--- YOUR ASSIGNMENT ---
Across the records below, report how many lines include the word "Tracking", stating the number alone.

--- GIVEN RECORDS ---

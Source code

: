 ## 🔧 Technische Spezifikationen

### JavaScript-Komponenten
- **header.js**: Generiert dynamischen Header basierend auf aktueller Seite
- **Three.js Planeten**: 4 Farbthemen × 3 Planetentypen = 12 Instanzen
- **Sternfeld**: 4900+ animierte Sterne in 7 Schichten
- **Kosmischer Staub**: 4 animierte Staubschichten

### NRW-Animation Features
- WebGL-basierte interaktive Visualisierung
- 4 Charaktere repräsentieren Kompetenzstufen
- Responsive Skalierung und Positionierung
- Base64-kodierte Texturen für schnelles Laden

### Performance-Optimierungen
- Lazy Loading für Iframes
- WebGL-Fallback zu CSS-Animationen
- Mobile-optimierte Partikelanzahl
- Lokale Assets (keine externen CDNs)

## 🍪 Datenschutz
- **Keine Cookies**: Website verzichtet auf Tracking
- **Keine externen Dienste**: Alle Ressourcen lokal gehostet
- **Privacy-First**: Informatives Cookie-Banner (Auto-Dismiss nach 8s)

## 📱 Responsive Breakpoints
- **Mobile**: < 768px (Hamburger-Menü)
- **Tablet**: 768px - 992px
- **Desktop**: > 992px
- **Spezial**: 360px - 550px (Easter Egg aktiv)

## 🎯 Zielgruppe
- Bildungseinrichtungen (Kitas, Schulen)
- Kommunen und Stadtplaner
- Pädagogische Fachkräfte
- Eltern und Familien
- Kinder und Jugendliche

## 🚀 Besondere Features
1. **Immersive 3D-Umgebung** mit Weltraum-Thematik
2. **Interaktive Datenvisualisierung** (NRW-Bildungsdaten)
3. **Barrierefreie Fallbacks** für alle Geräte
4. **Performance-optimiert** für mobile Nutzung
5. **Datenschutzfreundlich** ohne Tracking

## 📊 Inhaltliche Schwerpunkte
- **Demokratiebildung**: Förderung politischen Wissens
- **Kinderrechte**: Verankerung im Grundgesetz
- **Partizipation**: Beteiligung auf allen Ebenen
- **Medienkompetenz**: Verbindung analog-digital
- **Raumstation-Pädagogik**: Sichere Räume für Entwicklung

--- ANSWER TO THIS TASK ---
2